* What you need to do: Print word for word whatever lies between the first line of the material and the line holding "- [ ] 1st -> Flow", both included, and omit all pictures.

* Records provided:
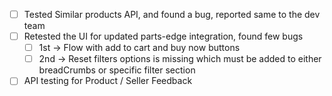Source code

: - [ ] Tested Similar products API, and found a bug, reported same to the dev team
- [ ] Retested the UI for updated parts-edge integration, found few bugs
	- [ ] 1st -> Flow with add to cart and buy now buttons
	- [ ] 2nd -> Reset filters options is missing which must be added to either breadCrumbs or specific filter section 
- [ ] API testing for Product / Seller Feedback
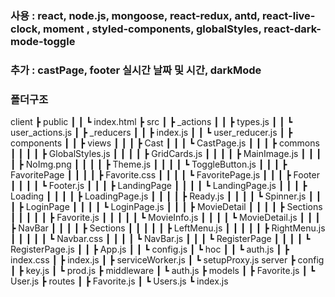 ### 사용 : react, node.js, mongoose, react-redux, antd, react-live-clock, moment , styled-components, globalStyles, react-dark-mode-toggle

### 추가 : castPage, footer 실시간 날짜 및 시간, darkMode

### 폴더구조

client
┣ public
┃ ┃ ┗ index.html
┣ src
┃ ┣ \_actions
┃ ┃ ┣ types.js
┃ ┃ ┗ user_actions.js
┃ ┣ \_reducers
┃ ┃ ┣ index.js
┃ ┃ ┗ user_reducer.js
┃ ┣ components
┃ ┃ ┣ views
┃ ┃ ┃ ┣ Cast
┃ ┃ ┃ ┗ CastPage.js
┃ ┃ ┃ ┣ commons
┃ ┃ ┃ ┃ ┣ GlobalStyles.js
┃ ┃ ┃ ┃ ┣ GridCards.js
┃ ┃ ┃ ┃ ┣ MainImage.js
┃ ┃ ┃ ┃ ┣ NoImg.png
┃ ┃ ┃ ┃ ┣ Theme.js
┃ ┃ ┃ ┃ ┗ ToggleButton.js
┃ ┃ ┃ ┣ FavoritePage
┃ ┃ ┃ ┃ ┣ Favorite.css
┃ ┃ ┃ ┃ ┗ FavoritePage.js
┃ ┃ ┃ ┣ Footer
┃ ┃ ┃ ┃ ┗ Footer.js
┃ ┃ ┃ ┣ LandingPage
┃ ┃ ┃ ┃ ┗ LandingPage.js
┃ ┃ ┃ ┣ Loading
┃ ┃ ┃ ┃ ┣ LoadingPage.js
┃ ┃ ┃ ┃ ┣ Ready.js
┃ ┃ ┃ ┃ ┗ Spinner.js
┃ ┃ ┃ ┣ LoginPage
┃ ┃ ┃ ┃ ┗ LoginPage.js
┃ ┃ ┃ ┣ MovieDetail
┃ ┃ ┃ ┃ ┣ Sections
┃ ┃ ┃ ┃ ┃ ┣ Favorite.js
┃ ┃ ┃ ┃ ┃ ┗ MovieInfo.js
┃ ┃ ┃ ┃ ┗ MovieDetail.js
┃ ┃ ┃ ┣ NavBar
┃ ┃ ┃ ┃ ┣ Sections
┃ ┃ ┃ ┃ ┃ ┣ LeftMenu.js
┃ ┃ ┃ ┃ ┃ ┣ RightMenu.js
┃ ┃ ┃ ┃ ┃ ┗ Navbar.css
┃ ┃ ┃ ┃ ┗ NavBar.js
┃ ┃ ┃ ┗ RegisterPage
┃ ┃ ┃ ┃ ┗ RegisterPage.js
┃ ┃ ┣ App.js
┃ ┃ ┗ config.js
┃ ┗ hoc
┃ ┃ ┗ auth.js
┃ ┣ index.css
┃ ┣ index.js
┃ ┣ serviceWorker.js
┃ ┗ setupProxy.js
server
┣ config
┃ ┣ key.js
┃ ┗ prod.js
┣ middleware
┃ ┗ auth.js
┣ models
┃ ┣ Favorite.js
┃ ┗ User.js
┣ routes
┃ ┣ Favorite.js
┃ ┗ Users.js
┗ index.js
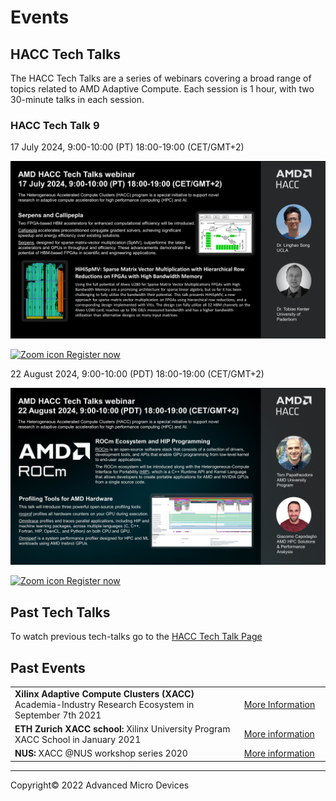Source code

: 

# Events

## HACC Tech Talks

The HACC Tech Talks are a series of webinars covering a broad range of topics related to AMD Adaptive Compute. Each session is 1 hour, with two 30-minute talks in each session. 

### HACC Tech Talk 9

17 July 2024, 9:00-10:00 (PT) 18:00-19:00 (CET/GMT+2)

[![Tech Talk 1advert](./images/tech_talks/tt10_advert.png)](https://amd.zoom.us/webinar/register/WN_r6-MiJIcSd6xYB0XqxBvsg)

[![Zoom icon](./images/zoom_30.png) Register now](https://amd.zoom.us/webinar/register/WN_r6-MiJIcSd6xYB0XqxBvsg)


22 August 2024, 9:00-10:00 (PDT) 18:00-19:00 (CET/GMT+2)

[![Tech Talk 11 advert](./images/tech_talks/tt11_advert.png)](https://amd.zoom.us/webinar/register/WN_ykCzlLHGRJ6L6ukyBG50FQ)

[![Zoom icon](./images/zoom_30.png) Register now](https://amd.zoom.us/webinar/register/WN_ykCzlLHGRJ6L6ukyBG50FQ)

## Past Tech Talks

To watch previous tech-talks go to the <a href="./hacc_tech_talks.html#past-talks">HACC Tech Talk Page</a>

## Past Events


<table class="responsive">
  <tr>
    <td>
      <strong> Xilinx Adaptive Compute Clusters (XACC) </strong> Academia-Industry Research Ecosystem in September 7th 2021
    </td>
    <td>
      <a href="adapt_2021.html">More Information</a>
    </td>
  </tr>
  <tr>
    <td width="800">
      <strong>ETH Zurich XACC school: </strong>Xilinx University Program XACC School in January 2021
    </td>
    <td width="200">
      <a href="xup_ethxacc_school_2021.html">More information</a>
    </td>
  </tr>
  <tr>
    <td>
      <strong>NUS: </strong>XACC @NUS workshop series 2020
    </td>
    <td>
      <a href="https://xaccnus.github.io/">More information</a>
    </td>
  </tr>
</table>



---------------------------------------

<p class="copyright">Copyright&copy; 2022 Advanced Micro Devices</p>
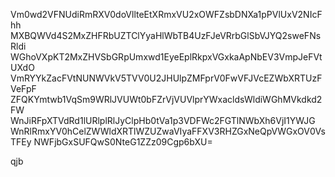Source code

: Vm0wd2VFNUdiRmRXV0doVllteEtXRmxVU2xOWFZsbDNXa1pPVlUxV2NIcFhh
MXBQWVd4S2MxZHFRbUZTClYyaHlWbTB4UzFJeVRrbGlSbVJYQ2sweFNsRldi
WGhoVXpKT2MxZHVSbGRpUmxwd1EyeEplRkpxVGxkaApNbEV3VmpJeFVtUXdO
VmRYYkZacFVtNUNWVkV5TVV0U2JHUlpZMFprV0FwVFJVcEZWbXRTUzFVeFpF
ZFQKYmtwb1VqSm9WRlJVUWt0bFZrVjVUVlprYWxacldsWldiWGhMVkdkd2FW
WnJiRFpXTVdRd1lURlplRlJyClpHb0tVa1p3VDFWc2FGTlNWbXh6VjI1YWJG
WnRlRmxYV0hCelZWWldXRTlWZUZwaVIyaFFXV3RHZGxNeQpVWGxOV0VsTFEy
NWFjbGxSUFQwS0NteG1ZZz09Cgp6bXU=

qjb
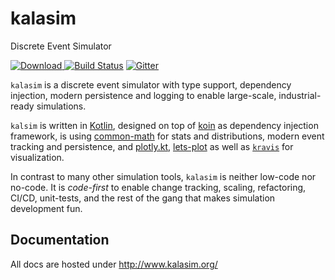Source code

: # kalasim

Discrete Event Simulator

[ ![Download](https://api.bintray.com/packages/holgerbrandl/github/kalasim/images/download.svg) ](https://bintray.com/holgerbrandl/github/kalasim/_latestVersion) [![Build Status](https://github.com/holgerbrandl/kalasim/workflows/build/badge.svg)](https://github.com/holgerbrandl/kalasim/actions?query=workflow%3Abuild)  [![Gitter](https://badges.gitter.im/kalasim.svg)](https://gitter.im/kalasim/community?utm_source=badge&utm_medium=badge&utm_campaign=pr-badge)


`kalasim` is a discrete event simulator with type support, dependency injection, modern persistence and logging to enable large-scale, industrial-ready simulations.


`kalsim` is written in [Kotlin](https://kotlinlang.org/), designed on top of [koin](https://github.com/InsertKoinIO/koin) as dependency injection framework, is using [common-math](https://commons.apache.org/proper/commons-math/) for stats and distributions, modern event tracking and persistence, and [plotly.kt](https://github.com/mipt-npm/plotly.kt), [lets-plot](https://github.com/JetBrains/lets-plot-kotlin) as well as [`kravis`](https://github.com/holgerbrandl/kravis) for visualization.

In contrast to many other simulation tools, `kalasim` is neither low-code nor no-code. It is _code-first_ to enable change tracking, scaling, refactoring, CI/CD, unit-tests, and the rest of the gang that makes simulation development fun.


## Documentation

<!--### >> [kalasim user guide](https://holgerbrandl.github.io/kalasim) <<-->
All docs are hosted under <http://www.kalasim.org/>

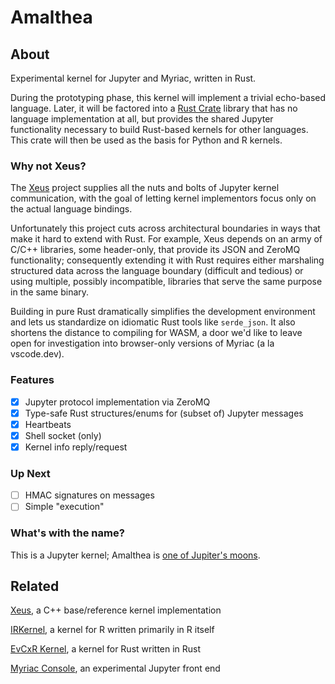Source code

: # Amalthea

## About

Experimental kernel for Jupyter and Myriac, written in Rust. 

During the prototyping phase, this kernel will implement a trivial echo-based language. Later, it will be factored into a [Rust Crate](https://doc.rust-lang.org/book/ch07-01-packages-and-crates.html) library that has no language implementation at all, but provides the shared Jupyter functionality necessary to build Rust-based kernels for other languages. This crate will then be used as the basis for Python and R kernels. 

### Why not Xeus?

The [Xeus](https://github.com/jupyter-xeus/xeus) project supplies all the nuts and bolts of Jupyter kernel communication, with the goal of letting kernel implementors focus only on the actual language bindings. 

Unfortunately this project cuts across architectural boundaries in ways that make it hard to extend with Rust. For example, Xeus depends on an army of C/C++ libraries, some header-only, that provide its JSON and ZeroMQ functionality; consequently extending it with Rust requires either marshaling structured data across the language boundary (difficult and tedious) or using multiple, possibly incompatible, libraries that serve the same purpose in the same binary.

Building in pure Rust dramatically simplifies the development environment and lets us standardize on idiomatic Rust tools like `serde_json`. It also shortens the distance to compiling for WASM, a door we'd like to leave open for investigation into browser-only versions of Myriac (a la vscode.dev).

### Features

- [x] Jupyter protocol implementation via ZeroMQ
- [x] Type-safe Rust structures/enums for (subset of) Jupyter messages
- [x] Heartbeats
- [x] Shell socket (only)
- [x] Kernel info reply/request

### Up Next

- [ ] HMAC signatures on messages
- [ ] Simple "execution"

### What's with the name?

This is a Jupyter kernel; Amalthea is [one of Jupiter's moons](https://en.wikipedia.org/wiki/Amalthea_(moon)).

## Related

[Xeus](https://github.com/jupyter-xeus/xeus), a C++ base/reference kernel implementation

[IRKernel](https://github.com/IRkernel/IRkernel), a kernel for R written primarily in R itself

[EvCxR Kernel](https://github.com/google/evcxr/tree/main/evcxr_jupyter), a kernel for Rust written in Rust

[Myriac Console](https://github.com/rstudio/myriac-console), an experimental Jupyter front end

* Result of this exercise:
Source code

: - [ ] Tested Similar products API, and found a bug, reported same to the dev team
- [ ] Retested the UI for updated parts-edge integration, found few bugs
	- [ ] 1st -> Flow with add to cart and buy now buttons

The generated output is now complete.